The Complex Relationship Between Crowdsourcing and Innovation

Innovation and Crowdsourcing are complex topics by nature, each with their own set of unique challenges; for insight professionals, this means working out how to carefully navigate both topics when they arise. Taking them on their own isn’t too much of an issue, but if we are looking to use crowdsourcing as a way of ideating and developing an innovation, then that’s when things start to get a bit tricky.

The Trouble with Crowdsourcing and Innovation

First of all, crowdsourcing is a method that outsources a task generally assigned to a professional to a large group of customers and consumers in the form of an open call. So they participate in research that identifies innovation and brings it to life. There have been many positive impacts on crowdsourcing on innovation such as greater opportunity identification and attainment, but opportunity isn’t always realised to the best of its potential. There are also a few drawbacks that make us really think about whether this method is worth the insights it produces.
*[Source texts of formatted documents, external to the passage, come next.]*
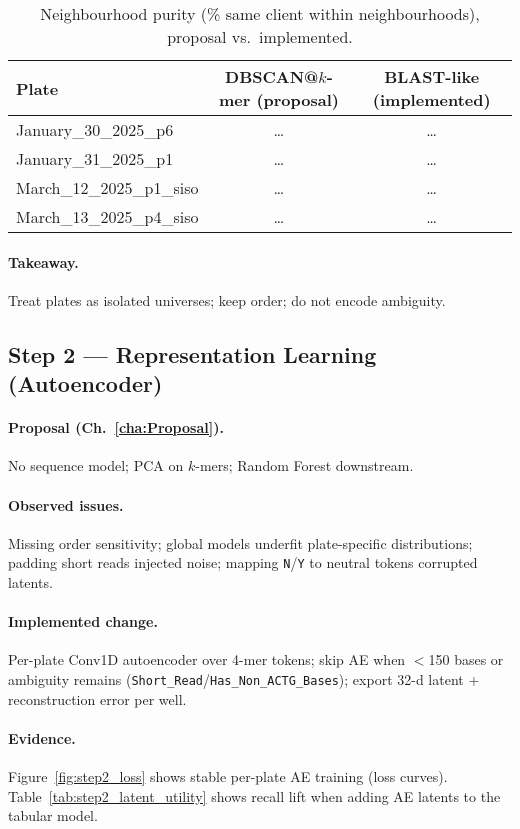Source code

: \begin{table}[H]
\centering
\caption{Neighbourhood purity (\% same client within neighbourhoods), proposal vs.\ implemented.}
\label{tab:step1_purity}
\begin{tabular}{|l|c|c|}
\hline
\textbf{Plate} & \textbf{DBSCAN@$k$-mer (proposal)} & \textbf{BLAST-like (implemented)} \\\hline
January\_30\_2025\_p6  & \dots & \dots \\\hline
January\_31\_2025\_p1  & \dots & \dots \\\hline
March\_12\_2025\_p1\_siso & \dots & \dots \\\hline
March\_13\_2025\_p4\_siso & \dots & \dots \\\hline
\end{tabular}
\end{table}

\paragraph{Takeaway.} Treat plates as isolated universes; keep order; do not encode ambiguity.

\subsection*{Step 2 — Representation Learning (Autoencoder)}
\paragraph{Proposal (Ch.~\ref{cha:Proposal}).}
No sequence model; PCA on $k$-mers; Random Forest downstream.

\paragraph{Observed issues.}
Missing order sensitivity; global models underfit plate-specific distributions; padding short reads injected noise; mapping \texttt{N}/\texttt{Y} to neutral tokens corrupted latents.

\paragraph{Implemented change.}
Per-plate Conv1D autoencoder over 4-mer tokens; skip AE when $<$150 bases or ambiguity remains (\texttt{Short\_Read}/\texttt{Has\_Non\_ACTG\_Bases}); export 32-d latent + reconstruction error per well.

\paragraph{Evidence.}
Figure~\ref{fig:step2_loss} shows stable per-plate AE training (loss curves). 
Table~\ref{tab:step2_latent_utility} shows recall lift when adding AE latents to the tabular model.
  1. What about the data security and protection of the participants and the company? With nothing confidential, how can you promise that the safety of their personal data?
  2. Participants are more prone to derailment and tangents when chatting together, thus we sometimes don’t actually get any answers at all because they’ve gone off on a different topic.
  3. They don’t know how to contribute properly, thus allowing poor quality data to filter through the cracks and flood the datasets generated.
  4. They are not experts in your field, they do not know the precision required to keep the business afloat, nor the context in which your business is thriving, they can lead you in the wrong direction at whim and they won’t even realise they’re doing it. An even worse scenario would be that they think they know all about the landscape you’re operating in, and actively if still unintentionally derail your entire operation with their opinions.

Mitigating the Risk

The first issue to mitigate is consumer desire vs. consumer need. With crowdsourcing research panels primarily made up of strangers rather than professionals, while they can complete tasks and problem-solve to the best of their ability they don’t have the knowledge to take advantage of each research opportunity like insight professionals do. While this sometimes leads to innovative ideas that wouldn’t have been discovered otherwise, most of the time, it takes a while for those ideas to emerge as fully-dependable insights.

The Complex Relationship

When crowdsourcing innovation, there are a number of unique challenges insight professionals must overcome, or at least be aware of when entering into this complex relationship. It’s a lot of work, but there are a myriad of benefits to it when implemented in the right way; taking a look at success stories like Apple, Lego, and Dell, allow us to understand, firstly how it can be achieved on a long-term basis, and the impacts on the organisations who utilise this tricky methodology.